━━━ SUPPLIED DATA

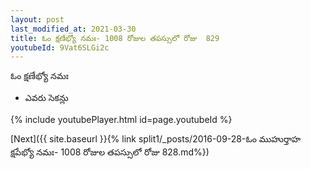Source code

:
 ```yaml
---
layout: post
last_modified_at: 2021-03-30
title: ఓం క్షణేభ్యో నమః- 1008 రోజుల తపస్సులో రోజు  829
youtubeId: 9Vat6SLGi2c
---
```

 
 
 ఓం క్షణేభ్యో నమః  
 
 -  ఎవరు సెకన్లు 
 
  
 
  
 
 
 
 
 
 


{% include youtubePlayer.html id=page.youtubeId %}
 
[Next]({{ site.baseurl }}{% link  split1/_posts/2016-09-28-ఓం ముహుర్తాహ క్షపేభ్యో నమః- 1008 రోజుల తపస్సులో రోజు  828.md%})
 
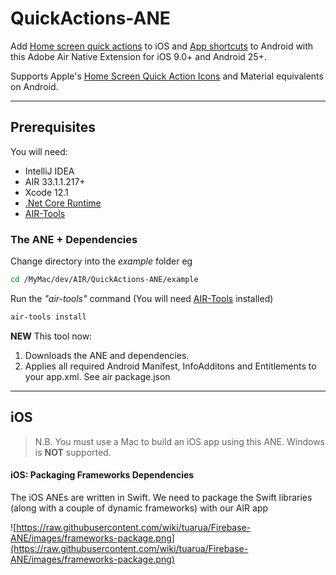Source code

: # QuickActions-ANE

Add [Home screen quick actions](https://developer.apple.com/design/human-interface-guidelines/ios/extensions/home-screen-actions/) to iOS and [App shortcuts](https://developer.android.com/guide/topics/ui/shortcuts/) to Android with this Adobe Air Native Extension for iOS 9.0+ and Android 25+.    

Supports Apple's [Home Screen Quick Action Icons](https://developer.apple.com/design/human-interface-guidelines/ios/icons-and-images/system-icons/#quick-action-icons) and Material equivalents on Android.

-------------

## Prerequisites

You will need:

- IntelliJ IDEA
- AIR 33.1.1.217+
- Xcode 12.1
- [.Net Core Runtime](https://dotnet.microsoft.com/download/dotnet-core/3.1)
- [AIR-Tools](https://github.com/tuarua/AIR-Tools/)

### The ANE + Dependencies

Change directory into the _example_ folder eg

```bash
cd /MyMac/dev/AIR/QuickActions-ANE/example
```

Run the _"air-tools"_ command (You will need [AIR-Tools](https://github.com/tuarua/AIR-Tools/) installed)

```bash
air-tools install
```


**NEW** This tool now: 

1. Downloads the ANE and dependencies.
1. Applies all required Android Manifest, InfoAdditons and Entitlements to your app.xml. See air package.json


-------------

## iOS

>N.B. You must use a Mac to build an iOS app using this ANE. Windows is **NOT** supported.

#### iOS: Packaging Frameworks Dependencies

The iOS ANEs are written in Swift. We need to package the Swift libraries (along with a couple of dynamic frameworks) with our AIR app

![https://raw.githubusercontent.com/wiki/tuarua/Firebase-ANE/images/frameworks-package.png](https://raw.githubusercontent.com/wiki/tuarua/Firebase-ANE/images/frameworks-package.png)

━━━━━━

* [EXERCISE] Some lines above contain the word "need". Copy each of them.

* [COMPLETED TASK]
You will need:
Run the _"air-tools"_ command (You will need [AIR-Tools](https://github.com/tuarua/AIR-Tools/) installed)
The iOS ANEs are written in Swift. We need to package the Swift libraries (along with a couple of dynamic frameworks) with our AIR app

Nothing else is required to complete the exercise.